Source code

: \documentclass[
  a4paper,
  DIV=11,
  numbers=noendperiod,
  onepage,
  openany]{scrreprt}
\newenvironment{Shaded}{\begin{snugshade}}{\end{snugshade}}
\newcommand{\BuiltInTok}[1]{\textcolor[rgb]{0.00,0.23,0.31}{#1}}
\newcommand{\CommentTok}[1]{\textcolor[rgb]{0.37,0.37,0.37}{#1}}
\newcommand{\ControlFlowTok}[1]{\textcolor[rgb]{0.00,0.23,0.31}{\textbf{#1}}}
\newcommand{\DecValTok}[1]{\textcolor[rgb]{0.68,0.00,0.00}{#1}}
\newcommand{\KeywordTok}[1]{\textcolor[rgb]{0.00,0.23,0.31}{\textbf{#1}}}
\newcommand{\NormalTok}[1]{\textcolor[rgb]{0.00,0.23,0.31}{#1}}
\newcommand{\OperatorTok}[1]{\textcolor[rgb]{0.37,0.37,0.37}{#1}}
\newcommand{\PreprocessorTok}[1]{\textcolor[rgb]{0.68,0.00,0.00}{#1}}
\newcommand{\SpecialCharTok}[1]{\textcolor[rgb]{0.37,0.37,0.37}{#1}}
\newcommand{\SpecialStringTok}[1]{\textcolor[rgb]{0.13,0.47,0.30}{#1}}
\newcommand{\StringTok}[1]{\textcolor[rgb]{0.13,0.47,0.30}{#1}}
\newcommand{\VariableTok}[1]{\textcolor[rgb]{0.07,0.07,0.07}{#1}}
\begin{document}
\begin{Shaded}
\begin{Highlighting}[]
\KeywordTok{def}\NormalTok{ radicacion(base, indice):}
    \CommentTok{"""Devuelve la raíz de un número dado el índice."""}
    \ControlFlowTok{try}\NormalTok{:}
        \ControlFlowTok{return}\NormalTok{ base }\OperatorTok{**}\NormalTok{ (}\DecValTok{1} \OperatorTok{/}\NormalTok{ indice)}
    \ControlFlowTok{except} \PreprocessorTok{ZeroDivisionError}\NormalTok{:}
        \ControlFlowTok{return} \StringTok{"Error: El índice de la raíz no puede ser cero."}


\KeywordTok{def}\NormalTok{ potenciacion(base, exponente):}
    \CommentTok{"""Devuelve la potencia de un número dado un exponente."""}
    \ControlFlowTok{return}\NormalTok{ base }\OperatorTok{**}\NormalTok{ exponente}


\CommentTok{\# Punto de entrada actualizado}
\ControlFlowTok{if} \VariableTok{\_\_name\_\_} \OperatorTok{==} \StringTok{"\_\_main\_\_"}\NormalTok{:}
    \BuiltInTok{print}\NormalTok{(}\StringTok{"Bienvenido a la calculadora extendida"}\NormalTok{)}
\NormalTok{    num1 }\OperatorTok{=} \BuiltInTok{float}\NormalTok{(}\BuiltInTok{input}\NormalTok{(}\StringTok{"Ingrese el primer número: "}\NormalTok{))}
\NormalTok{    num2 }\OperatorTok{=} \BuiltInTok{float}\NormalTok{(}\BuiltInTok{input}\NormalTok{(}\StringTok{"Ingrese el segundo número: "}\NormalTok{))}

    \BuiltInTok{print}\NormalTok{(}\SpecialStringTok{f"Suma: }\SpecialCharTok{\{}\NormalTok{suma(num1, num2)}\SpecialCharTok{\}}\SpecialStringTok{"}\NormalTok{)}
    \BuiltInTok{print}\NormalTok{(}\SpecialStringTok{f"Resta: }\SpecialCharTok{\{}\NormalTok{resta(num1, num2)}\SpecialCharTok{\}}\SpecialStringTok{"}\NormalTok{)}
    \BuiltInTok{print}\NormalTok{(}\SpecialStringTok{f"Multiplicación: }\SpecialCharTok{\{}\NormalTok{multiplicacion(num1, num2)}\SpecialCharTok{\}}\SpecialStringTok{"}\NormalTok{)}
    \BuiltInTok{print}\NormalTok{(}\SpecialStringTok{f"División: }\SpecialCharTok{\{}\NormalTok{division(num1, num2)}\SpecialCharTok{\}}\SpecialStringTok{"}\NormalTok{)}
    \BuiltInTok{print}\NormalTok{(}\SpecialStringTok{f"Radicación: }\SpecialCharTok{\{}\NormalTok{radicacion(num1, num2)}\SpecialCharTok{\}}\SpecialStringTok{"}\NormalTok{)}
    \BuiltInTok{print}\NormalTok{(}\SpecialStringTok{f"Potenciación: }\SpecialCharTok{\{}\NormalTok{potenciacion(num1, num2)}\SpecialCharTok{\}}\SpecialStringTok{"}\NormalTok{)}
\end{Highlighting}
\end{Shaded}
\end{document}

──────────────────────────────

Copy all lines from the material that hold "número".

    \CommentTok{"""Devuelve la raíz de un número dado el índice."""}
    \CommentTok{"""Devuelve la potencia de un número dado un exponente."""}
\NormalTok{    num1 }\OperatorTok{=} \BuiltInTok{float}\NormalTok{(}\BuiltInTok{input}\NormalTok{(}\StringTok{"Ingrese el primer número: "}\NormalTok{))}
\NormalTok{    num2 }\OperatorTok{=} \BuiltInTok{float}\NormalTok{(}\BuiltInTok{input}\NormalTok{(}\StringTok{"Ingrese el segundo número: "}\NormalTok{))}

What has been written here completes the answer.